[TASK DETAILS]
Which of the lines below hold the word "been"? Pull each of them out.

──────────────────────────────

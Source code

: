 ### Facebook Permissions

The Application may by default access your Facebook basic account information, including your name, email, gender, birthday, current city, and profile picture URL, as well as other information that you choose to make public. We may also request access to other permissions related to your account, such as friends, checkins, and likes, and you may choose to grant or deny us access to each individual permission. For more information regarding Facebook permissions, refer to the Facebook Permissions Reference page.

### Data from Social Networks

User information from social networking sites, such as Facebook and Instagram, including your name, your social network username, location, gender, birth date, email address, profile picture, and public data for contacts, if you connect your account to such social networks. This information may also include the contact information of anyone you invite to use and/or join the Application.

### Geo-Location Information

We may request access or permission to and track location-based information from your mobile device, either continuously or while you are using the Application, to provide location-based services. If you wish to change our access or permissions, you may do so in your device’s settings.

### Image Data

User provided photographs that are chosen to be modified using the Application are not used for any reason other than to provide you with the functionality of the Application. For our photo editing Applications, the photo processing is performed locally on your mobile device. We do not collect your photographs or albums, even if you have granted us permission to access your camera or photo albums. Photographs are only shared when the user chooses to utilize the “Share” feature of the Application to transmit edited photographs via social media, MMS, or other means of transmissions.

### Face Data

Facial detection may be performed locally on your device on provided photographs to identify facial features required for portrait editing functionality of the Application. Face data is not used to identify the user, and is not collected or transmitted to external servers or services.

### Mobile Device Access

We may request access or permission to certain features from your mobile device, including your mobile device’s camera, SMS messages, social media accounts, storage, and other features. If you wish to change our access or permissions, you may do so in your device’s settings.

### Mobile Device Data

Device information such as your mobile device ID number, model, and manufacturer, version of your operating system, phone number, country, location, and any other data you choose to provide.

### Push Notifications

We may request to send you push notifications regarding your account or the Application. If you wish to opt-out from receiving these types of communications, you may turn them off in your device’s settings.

──────────────────────────────

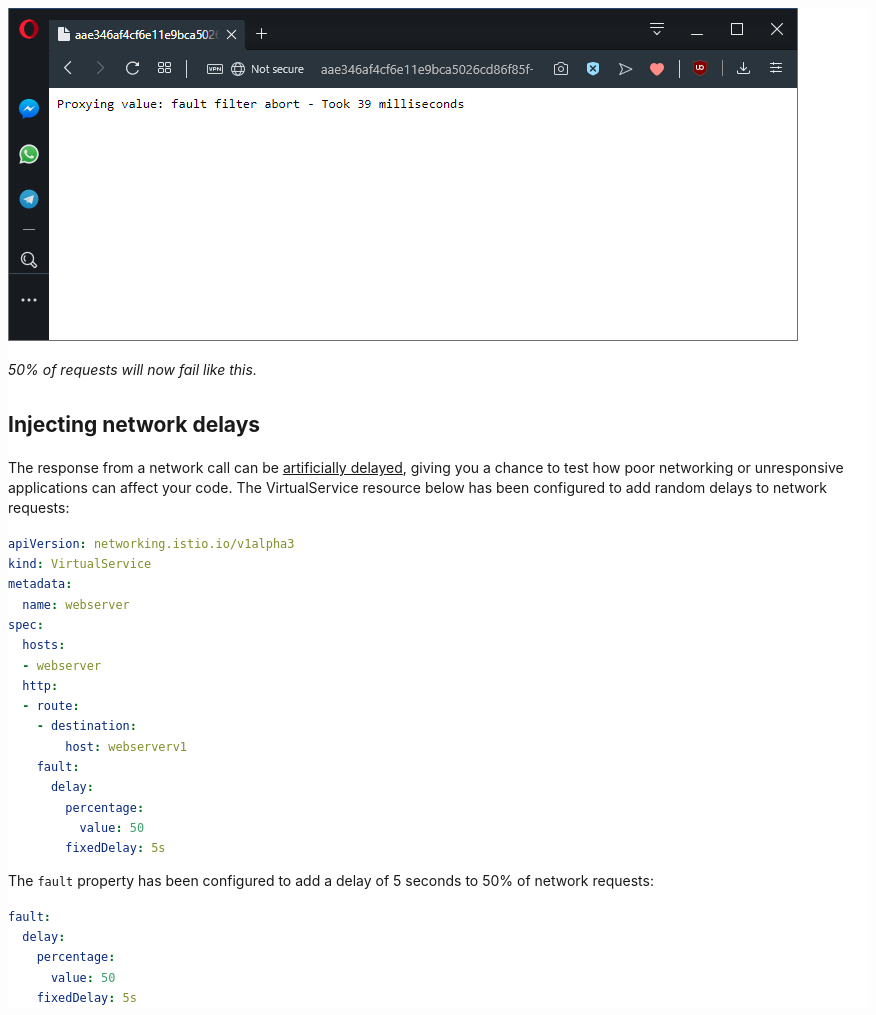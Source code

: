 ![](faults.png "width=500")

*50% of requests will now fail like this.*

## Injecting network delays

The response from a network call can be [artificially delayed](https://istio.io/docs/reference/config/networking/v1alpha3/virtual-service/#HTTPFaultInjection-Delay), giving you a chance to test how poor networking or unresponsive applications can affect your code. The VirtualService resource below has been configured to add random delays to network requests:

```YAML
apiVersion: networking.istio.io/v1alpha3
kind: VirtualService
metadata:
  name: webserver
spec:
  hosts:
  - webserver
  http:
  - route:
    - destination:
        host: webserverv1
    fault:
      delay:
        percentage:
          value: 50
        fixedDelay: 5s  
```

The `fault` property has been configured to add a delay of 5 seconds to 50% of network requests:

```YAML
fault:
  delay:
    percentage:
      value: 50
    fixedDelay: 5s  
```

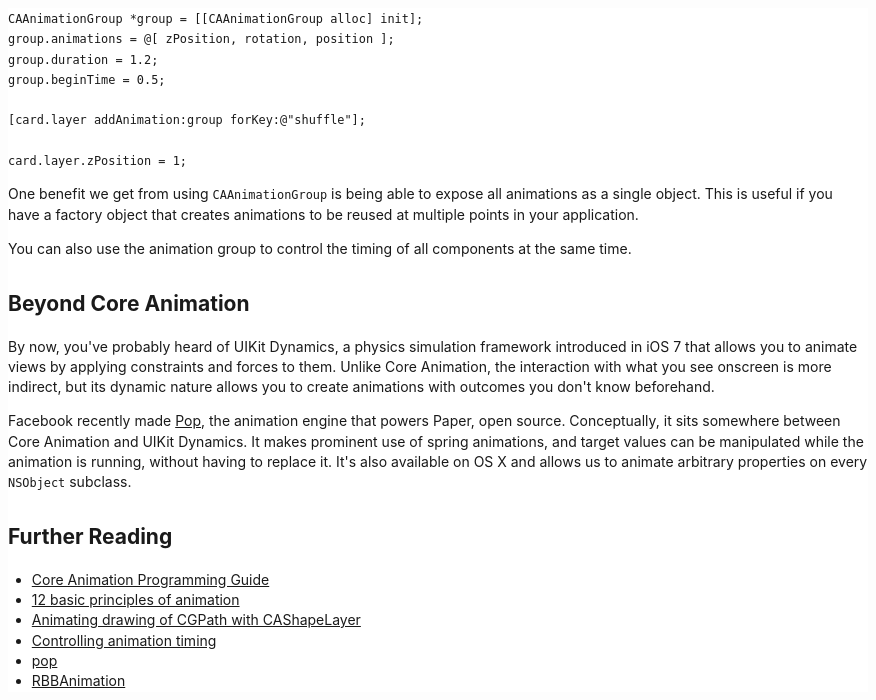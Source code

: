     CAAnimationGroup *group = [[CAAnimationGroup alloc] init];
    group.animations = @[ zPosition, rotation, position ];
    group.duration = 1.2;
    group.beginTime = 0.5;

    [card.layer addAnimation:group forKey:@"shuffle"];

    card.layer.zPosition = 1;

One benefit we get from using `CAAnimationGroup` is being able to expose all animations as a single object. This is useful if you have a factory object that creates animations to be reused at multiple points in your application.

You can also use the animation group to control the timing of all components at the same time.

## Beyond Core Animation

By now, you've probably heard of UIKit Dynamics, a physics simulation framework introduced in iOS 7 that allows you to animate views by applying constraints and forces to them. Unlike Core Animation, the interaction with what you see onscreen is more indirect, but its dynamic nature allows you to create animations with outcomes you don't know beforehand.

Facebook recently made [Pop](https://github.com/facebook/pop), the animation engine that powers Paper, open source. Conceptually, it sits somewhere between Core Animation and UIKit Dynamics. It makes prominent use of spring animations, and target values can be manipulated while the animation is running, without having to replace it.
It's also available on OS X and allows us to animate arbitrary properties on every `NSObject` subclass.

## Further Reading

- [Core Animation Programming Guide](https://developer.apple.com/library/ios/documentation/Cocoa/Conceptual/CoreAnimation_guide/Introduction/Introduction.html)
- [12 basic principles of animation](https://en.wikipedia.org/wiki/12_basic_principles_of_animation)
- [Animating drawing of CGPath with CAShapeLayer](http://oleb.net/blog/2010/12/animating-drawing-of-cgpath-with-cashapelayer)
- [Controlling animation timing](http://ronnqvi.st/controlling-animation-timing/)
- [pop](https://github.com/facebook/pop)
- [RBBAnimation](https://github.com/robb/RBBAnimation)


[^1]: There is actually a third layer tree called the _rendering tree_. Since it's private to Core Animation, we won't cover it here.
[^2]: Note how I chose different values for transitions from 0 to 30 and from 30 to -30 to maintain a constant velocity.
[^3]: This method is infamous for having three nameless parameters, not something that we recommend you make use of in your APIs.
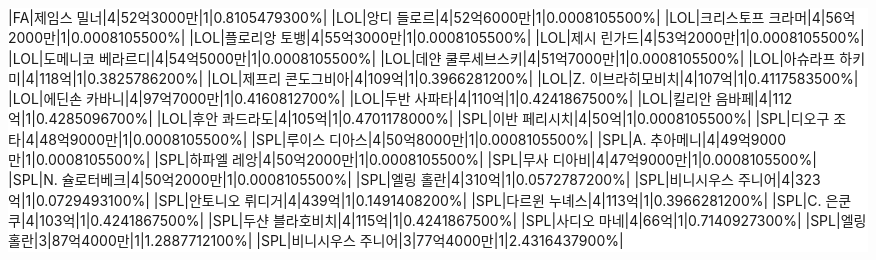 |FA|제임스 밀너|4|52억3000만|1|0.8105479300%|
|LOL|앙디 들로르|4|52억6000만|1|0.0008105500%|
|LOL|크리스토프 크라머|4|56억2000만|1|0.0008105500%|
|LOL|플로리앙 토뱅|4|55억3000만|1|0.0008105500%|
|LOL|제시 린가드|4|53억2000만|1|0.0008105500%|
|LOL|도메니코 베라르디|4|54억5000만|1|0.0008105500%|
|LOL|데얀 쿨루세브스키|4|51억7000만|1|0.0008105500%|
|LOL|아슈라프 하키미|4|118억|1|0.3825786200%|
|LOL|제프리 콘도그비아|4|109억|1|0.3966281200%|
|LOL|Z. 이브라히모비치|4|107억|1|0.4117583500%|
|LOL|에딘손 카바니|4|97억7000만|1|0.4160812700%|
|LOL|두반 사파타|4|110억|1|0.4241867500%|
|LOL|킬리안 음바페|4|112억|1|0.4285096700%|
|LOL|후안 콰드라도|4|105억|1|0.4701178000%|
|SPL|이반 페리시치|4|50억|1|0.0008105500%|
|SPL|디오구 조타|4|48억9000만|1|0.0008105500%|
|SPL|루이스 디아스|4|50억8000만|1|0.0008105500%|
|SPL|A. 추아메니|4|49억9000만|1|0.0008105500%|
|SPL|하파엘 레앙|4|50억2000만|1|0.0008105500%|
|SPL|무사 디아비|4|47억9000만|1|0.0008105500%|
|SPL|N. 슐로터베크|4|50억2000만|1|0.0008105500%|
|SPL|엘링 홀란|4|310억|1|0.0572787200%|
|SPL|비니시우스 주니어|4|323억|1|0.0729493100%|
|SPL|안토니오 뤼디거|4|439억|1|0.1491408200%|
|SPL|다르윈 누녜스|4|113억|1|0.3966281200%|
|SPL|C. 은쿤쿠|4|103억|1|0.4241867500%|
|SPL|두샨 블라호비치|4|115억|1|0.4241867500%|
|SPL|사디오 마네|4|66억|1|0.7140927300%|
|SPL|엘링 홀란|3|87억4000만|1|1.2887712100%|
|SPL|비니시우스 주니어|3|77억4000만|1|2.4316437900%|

──────────────────────────────

[WRITTEN RESPONSE]
The response from a network call can be [artificially delayed](https://istio.io/docs/reference/config/networking/v1alpha3/virtual-service/#HTTPFaultInjection-Delay), giving you a chance to test how poor networking or unresponsive applications can affect your code. The VirtualService resource below has been configured to add random delays to network requests:
The `fault` property has been configured to add a delay of 5 seconds to 50% of network requests:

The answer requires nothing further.